Brik interviews the head of a Jewish center in Chisinau in Moldova, as he tracks down the history of the Averbuch family, he asks her how she feels about the pogrom.

"How do I feel about the pogrom?"

"Yes. How do you feel about the pogrom?"

Silence. Then she said:

"That outburst of bestial anti-Semitism is indelibly stamped upon our national consciousness."

I chortled, but she was not kidding. I said:

"No, really. How do you - you, Iuliana - feel about it? What do you feel when you think about it? Anger? Despair? Hatred?

She wagged her head to show she did not like the question.

"See, I am actually Bosnian," I said. She did not react to the news. "And when I think about what happened in Bosnia, I feel this filthy, fury, this rage at the world. Sometimes, I fantasize about breaking the kneecaps of Karadzic, the war criminal. Or I see my self smashing someone's jaw with a hammer."

[...]

Once Mary lost a patient on the surgical table. He was a gang member taken down in a drive-by-shooting. The bullet was lodged in his frontal lobe; somehow he was conscious when they brought him in. He talked to her; he asked her for her name; he told her his - it was, unbelievably, Lincoln. But there was nothing she could do; he died under the knife. That night she sat in the living-room armchair as on a throne, staring at the same page of a People magazine for fifteen minutes before she passed out, her cheek on her shoulder, only to wake up and confront my questions: "How did you feel after he dies? What were your thoughts? Whereupon Mary got up, dragged her blankets to the bedroom like a gown train, and pushed the door in my inquisitorial face. I was enraged; I banged at the door and eventually slammed it open, as though I was breaking in, to find her in bed, turned to the wall, the blanket pulled up to her temple. "Don't you ever get angry?" I shouted. "You must get angry. You must hate somebody. What makes you so goddam different?" Later on I apologized halfheartedly, and so did she. "When a patient dies," she explained, rather unhelpfully, "I feel that he is dead."

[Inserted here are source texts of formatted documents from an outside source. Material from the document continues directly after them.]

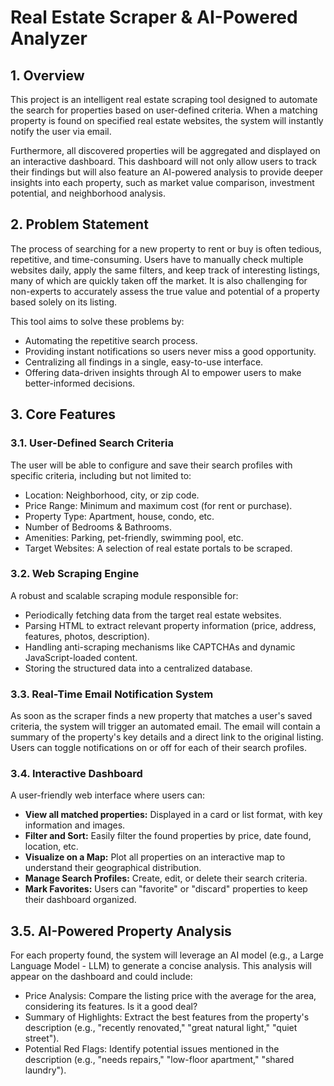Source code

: # Real Estate Scraper & AI-Powered Analyzer

## 1. Overview
This project is an intelligent real estate scraping tool designed to automate the search for properties based on user-defined criteria. When a matching property is found on specified real estate websites, the system will instantly notify the user via email.

Furthermore, all discovered properties will be aggregated and displayed on an interactive dashboard. This dashboard will not only allow users to track their findings but will also feature an AI-powered analysis to provide deeper insights into each property, such as market value comparison, investment potential, and neighborhood analysis.

## 2. Problem Statement
The process of searching for a new property to rent or buy is often tedious, repetitive, and time-consuming. Users have to manually check multiple websites daily, apply the same filters, and keep track of interesting listings, many of which are quickly taken off the market. It is also challenging for non-experts to accurately assess the true value and potential of a property based solely on its listing.

This tool aims to solve these problems by:
- Automating the repetitive search process.
- Providing instant notifications so users never miss a good opportunity.
- Centralizing all findings in a single, easy-to-use interface.
- Offering data-driven insights through AI to empower users to make better-informed decisions.

## 3. Core Features
### 3.1. User-Defined Search Criteria

The user will be able to configure and save their search profiles with specific criteria, including but not limited to:
- Location: Neighborhood, city, or zip code.
- Price Range: Minimum and maximum cost (for rent or purchase).
- Property Type: Apartment, house, condo, etc.
- Number of Bedrooms & Bathrooms.
- Amenities: Parking, pet-friendly, swimming pool, etc.
- Target Websites: A selection of real estate portals to be scraped.

### 3.2. Web Scraping Engine
A robust and scalable scraping module responsible for:
- Periodically fetching data from the target real estate websites.
- Parsing HTML to extract relevant property information (price, address, features, photos, description).
- Handling anti-scraping mechanisms like CAPTCHAs and dynamic JavaScript-loaded content.
- Storing the structured data into a centralized database.

### 3.3. Real-Time Email Notification System
As soon as the scraper finds a new property that matches a user's saved criteria, the system will trigger an automated email.
The email will contain a summary of the property's key details and a direct link to the original listing. Users can toggle notifications on or off for each of their search profiles.

### 3.4. Interactive Dashboard

A user-friendly web interface where users can:
- **View all matched properties:** Displayed in a card or list format, with key information and images.
- **Filter and Sort:** Easily filter the found properties by price, date found, location, etc.
- **Visualize on a Map:** Plot all properties on an interactive map to understand their geographical distribution.
- **Manage Search Profiles:** Create, edit, or delete their search criteria.
- **Mark Favorites:** Users can "favorite" or "discard" properties to keep their dashboard organized.

## 3.5. AI-Powered Property Analysis

For each property found, the system will leverage an AI model (e.g., a Large Language Model - LLM) to generate a concise analysis. This analysis will appear on the dashboard and could include:

- Price Analysis: Compare the listing price with the average for the area, considering its features. Is it a good deal?
- Summary of Highlights: Extract the best features from the property's description (e.g., "recently renovated," "great natural light," "quiet street").
- Potential Red Flags: Identify potential issues mentioned in the description (e.g., "needs repairs," "low-floor apartment," "shared laundry").
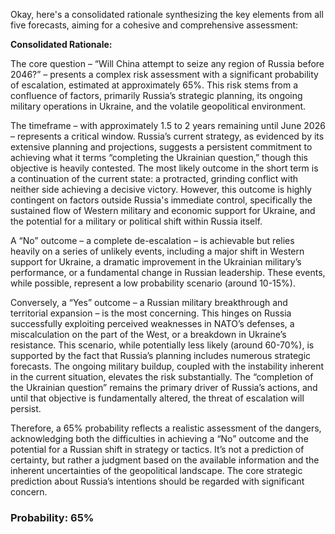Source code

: Okay, here's a consolidated rationale synthesizing the key elements from all five forecasts, aiming for a cohesive and comprehensive assessment:

**Consolidated Rationale:**

The core question – “Will China attempt to seize any region of Russia before 2046?” – presents a complex risk assessment with a significant probability of escalation, estimated at approximately 65%. This risk stems from a confluence of factors, primarily Russia’s strategic planning, its ongoing military operations in Ukraine, and the volatile geopolitical environment.

The timeframe – with approximately 1.5 to 2 years remaining until June 2026 – represents a critical window. Russia’s current strategy, as evidenced by its extensive planning and projections, suggests a persistent commitment to achieving what it terms “completing the Ukrainian question,” though this objective is heavily contested. The most likely outcome in the short term is a continuation of the current state: a protracted, grinding conflict with neither side achieving a decisive victory. However, this outcome is highly contingent on factors outside Russia's immediate control, specifically the sustained flow of Western military and economic support for Ukraine, and the potential for a military or political shift within Russia itself.

A “No” outcome – a complete de-escalation – is achievable but relies heavily on a series of unlikely events, including a major shift in Western support for Ukraine, a dramatic improvement in the Ukrainian military’s performance, or a fundamental change in Russian leadership. These events, while possible, represent a low probability scenario (around 10-15%).

Conversely, a “Yes” outcome – a Russian military breakthrough and territorial expansion – is the most concerning. This hinges on Russia successfully exploiting perceived weaknesses in NATO’s defenses, a miscalculation on the part of the West, or a breakdown in Ukraine’s resistance.  This scenario, while potentially less likely (around 60-70%), is supported by the fact that Russia’s planning includes numerous strategic forecasts. The ongoing military buildup, coupled with the instability inherent in the current situation, elevates the risk substantially. The “completion of the Ukrainian question” remains the primary driver of Russia’s actions, and until that objective is fundamentally altered, the threat of escalation will persist.

Therefore, a 65% probability reflects a realistic assessment of the dangers, acknowledging both the difficulties in achieving a “No” outcome and the potential for a Russian shift in strategy or tactics. It’s not a prediction of certainty, but rather a judgment based on the available information and the inherent uncertainties of the geopolitical landscape. The core strategic prediction about Russia’s intentions should be regarded with significant concern.

### Probability: 65%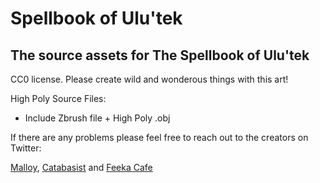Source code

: # Spellbook of Ulu'tek
## The source assets for The Spellbook of Ulu'tek

CC0 license.
Please create wild and wonderous things with this art!

High Poly Source Files:
- Include Zbrush file + High Poly .obj

If there are any problems please feel free to reach out to the creators on Twitter: 

[Malloy](https://twitter.com/AhoiMalloy), [Catabasist](https://twitter.com/Catabasist) and [Feeka Cafe](https://twitter.com/FeekaCafe)


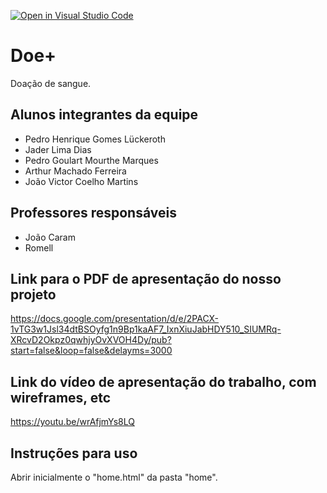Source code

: [![Open in Visual Studio Code](https://classroom.github.com/assets/open-in-vscode-c66648af7eb3fe8bc4f294546bfd86ef473780cde1dea487d3c4ff354943c9ae.svg)](https://classroom.github.com/online_ide?assignment_repo_id=10675095&assignment_repo_type=AssignmentRepo)
# Doe+
Doação de sangue.

## Alunos integrantes da equipe

* Pedro Henrique Gomes Lückeroth
* Jader Lima Dias
* Pedro Goulart Mourthe Marques
* Arthur Machado Ferreira
* João Victor Coelho Martins

## Professores responsáveis

* João Caram
* Romell

## Link para o PDF de apresentação do nosso projeto
https://docs.google.com/presentation/d/e/2PACX-1vTG3w1Jsl34dtBSOyfg1n9Bp1kaAF7_IxnXiuJabHDY510_SIUMRq-XRcvD2Okpz0qwhjyOvXVOH4Dy/pub?start=false&loop=false&delayms=3000

## Link do vídeo de apresentação do trabalho, com wireframes, etc
https://youtu.be/wrAfjmYs8LQ

## Instruções para uso
Abrir inicialmente o "home.html" da pasta "home".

I really felt that this book was not so much about the events of the murder and the writing of it, but rather about the currents that ran beneath them. The passions that run beneath angry mobs, the frightened wealthy bureaucrat when an immigrant with worn clothes and an unfamiliar smell walks to his door, the writer when he feels he cannot really know someone who he loves ever, the pogrom survivor, whether you're fleeing Cossaks' in the early 1900s or Karadzic in the 1990s, who has only just now been captured. When those feelings began to be unleashed, that's when this book really got going for me; when it stopped being about the writing and started to come from somewhere. Sometimes I feel like Hemon is just too amusing for his own good. I feel like he toyed with me. Like I had to get that his writing is some sort of achievement. Well OK - I know he emigrated here in 1992 and wrote his first story in English in 1995. I know he's a certified genius. I don't care. I don't want that on every page. I don't read books for that. Give me the story. Ultimately this is a very powerful one.